TASK DIRECTIONS:
All of the data is to be copied word for word.

DATA FOR THIS TASK:
[Start of Attachment]

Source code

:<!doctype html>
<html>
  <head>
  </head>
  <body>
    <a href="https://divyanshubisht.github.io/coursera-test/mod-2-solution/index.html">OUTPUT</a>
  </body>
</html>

[End of Attachment]

ANSWER BOX:
Source code

:<!doctype html>
<html>
  <head>
  </head>
  <body>
    <a href="https://divyanshubisht.github.io/coursera-test/mod-2-solution/index.html">OUTPUT</a>
  </body>
</html>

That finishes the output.